Two years ago, the legal aid clinic at Allahabad University’s Faculty of Law was inaugurated with much fanfare – the Chief Justice of the Allahabad High Court was present, along with the university’s Vice-Chancellor, Ratan Lal Hangloo, and other dignitaries. However, when Careers360 visited it on the afternoon of December 11, it was locked.
The administration said that it works off‚ and on. Students said the opposite – they have seen very little activity at the clinic. A final-year student of LLB, asking not to be named, said he “only saw the clinic being inaugurated two years ago”. He added: “Many senior advocates come and teach us who are also part of the legal aid programme and can do a lot to help, but I have not seen much happening here.”
The state of Allahabad University’s legal aid clinic, and the students’ experience, sum up the general apathy with which legal aid clinics in some of the best-known law colleges in the states are now treated.

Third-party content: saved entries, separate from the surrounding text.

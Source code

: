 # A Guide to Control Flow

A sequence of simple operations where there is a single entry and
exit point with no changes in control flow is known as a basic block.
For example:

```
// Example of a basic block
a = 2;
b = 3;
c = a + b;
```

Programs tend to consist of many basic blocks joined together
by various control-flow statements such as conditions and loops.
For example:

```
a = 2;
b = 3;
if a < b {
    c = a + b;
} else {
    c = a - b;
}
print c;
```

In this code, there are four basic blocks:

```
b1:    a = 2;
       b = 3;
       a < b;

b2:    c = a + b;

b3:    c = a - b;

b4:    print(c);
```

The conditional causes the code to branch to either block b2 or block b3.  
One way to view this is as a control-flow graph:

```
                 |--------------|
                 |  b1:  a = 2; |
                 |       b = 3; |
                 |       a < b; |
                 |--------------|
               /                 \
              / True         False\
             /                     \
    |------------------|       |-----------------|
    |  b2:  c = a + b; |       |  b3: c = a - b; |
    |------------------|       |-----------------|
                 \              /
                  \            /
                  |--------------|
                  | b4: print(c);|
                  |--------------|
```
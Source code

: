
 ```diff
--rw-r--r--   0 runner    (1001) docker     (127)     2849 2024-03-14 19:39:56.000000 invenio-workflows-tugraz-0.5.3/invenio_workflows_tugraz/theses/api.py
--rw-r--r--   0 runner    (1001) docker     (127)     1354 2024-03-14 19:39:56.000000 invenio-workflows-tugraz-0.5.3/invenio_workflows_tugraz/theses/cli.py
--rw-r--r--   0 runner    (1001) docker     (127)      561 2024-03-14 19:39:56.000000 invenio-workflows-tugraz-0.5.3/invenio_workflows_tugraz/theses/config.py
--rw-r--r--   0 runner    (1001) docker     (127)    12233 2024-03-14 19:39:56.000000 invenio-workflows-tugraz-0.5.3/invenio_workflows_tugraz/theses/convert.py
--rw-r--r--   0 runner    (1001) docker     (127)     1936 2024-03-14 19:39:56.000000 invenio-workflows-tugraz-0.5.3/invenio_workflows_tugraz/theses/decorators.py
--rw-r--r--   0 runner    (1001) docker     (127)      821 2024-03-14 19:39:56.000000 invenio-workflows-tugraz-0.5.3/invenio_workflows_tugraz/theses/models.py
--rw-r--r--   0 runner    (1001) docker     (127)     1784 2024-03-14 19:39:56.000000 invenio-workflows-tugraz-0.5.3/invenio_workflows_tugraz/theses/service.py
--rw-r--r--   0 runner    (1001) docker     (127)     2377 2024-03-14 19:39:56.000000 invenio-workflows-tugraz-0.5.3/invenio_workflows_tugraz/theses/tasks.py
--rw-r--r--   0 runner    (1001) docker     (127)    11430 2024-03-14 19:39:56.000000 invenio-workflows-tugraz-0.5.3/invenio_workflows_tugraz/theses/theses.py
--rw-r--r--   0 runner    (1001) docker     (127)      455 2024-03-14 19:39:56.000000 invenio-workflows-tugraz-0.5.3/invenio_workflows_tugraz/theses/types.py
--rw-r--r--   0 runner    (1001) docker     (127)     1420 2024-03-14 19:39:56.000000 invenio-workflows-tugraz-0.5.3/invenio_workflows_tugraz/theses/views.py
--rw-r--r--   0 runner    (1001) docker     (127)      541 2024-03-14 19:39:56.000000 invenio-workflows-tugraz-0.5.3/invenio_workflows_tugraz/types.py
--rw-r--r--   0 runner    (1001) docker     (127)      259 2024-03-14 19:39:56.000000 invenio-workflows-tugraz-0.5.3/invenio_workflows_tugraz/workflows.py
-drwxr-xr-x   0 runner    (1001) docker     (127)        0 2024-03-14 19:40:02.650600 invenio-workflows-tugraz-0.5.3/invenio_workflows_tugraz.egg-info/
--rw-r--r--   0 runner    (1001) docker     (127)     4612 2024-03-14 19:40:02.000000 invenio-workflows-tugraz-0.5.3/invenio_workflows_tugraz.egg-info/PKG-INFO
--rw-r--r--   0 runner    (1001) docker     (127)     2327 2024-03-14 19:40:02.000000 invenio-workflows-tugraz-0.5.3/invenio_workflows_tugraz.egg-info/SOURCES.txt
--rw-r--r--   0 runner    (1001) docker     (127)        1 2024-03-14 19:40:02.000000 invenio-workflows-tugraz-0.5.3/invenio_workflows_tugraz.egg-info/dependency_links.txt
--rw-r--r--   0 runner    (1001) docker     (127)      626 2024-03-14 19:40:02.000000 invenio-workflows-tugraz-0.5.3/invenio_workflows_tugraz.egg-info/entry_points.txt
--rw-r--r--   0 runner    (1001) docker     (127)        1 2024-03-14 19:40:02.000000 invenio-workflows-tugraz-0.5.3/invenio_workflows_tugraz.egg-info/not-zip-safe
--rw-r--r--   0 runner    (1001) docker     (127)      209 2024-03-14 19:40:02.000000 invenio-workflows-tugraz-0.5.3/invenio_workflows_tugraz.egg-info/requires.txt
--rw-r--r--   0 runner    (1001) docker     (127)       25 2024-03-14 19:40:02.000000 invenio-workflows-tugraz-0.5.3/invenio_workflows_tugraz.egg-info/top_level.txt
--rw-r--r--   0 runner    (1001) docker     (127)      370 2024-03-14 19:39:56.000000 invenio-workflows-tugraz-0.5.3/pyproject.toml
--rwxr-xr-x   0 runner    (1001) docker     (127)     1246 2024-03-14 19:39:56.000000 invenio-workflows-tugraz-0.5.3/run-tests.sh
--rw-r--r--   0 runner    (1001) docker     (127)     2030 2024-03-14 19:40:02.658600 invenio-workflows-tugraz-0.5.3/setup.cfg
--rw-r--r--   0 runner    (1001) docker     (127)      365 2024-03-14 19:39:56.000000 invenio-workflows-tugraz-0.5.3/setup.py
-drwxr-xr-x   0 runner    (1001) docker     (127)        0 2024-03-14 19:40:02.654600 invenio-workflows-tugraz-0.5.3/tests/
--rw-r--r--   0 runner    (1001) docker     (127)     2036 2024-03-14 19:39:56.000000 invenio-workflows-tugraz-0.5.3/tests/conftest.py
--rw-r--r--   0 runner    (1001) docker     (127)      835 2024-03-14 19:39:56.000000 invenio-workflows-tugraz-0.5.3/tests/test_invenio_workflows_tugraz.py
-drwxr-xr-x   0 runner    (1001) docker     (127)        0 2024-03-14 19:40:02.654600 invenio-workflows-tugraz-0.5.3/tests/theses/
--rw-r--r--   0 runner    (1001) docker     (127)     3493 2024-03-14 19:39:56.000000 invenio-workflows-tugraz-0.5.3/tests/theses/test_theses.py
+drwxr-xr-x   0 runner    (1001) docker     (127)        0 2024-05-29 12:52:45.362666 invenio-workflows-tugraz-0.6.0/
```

But legal aid clinics are meant to serve a crucial function.
Role of legal aid clinics
The National Legal Services Authority, or NALSA, was established in 1995 to set up legal aid clinics and coordinate their activities. In 1997, the legal education regulator, Bar Council of India (BCI), made the study of legal aid and having a clinic compulsory for every law college. The clinic must be overseen by a senior faculty member, have an advocate appointed by state branch of NALSA and run by final-year students of law.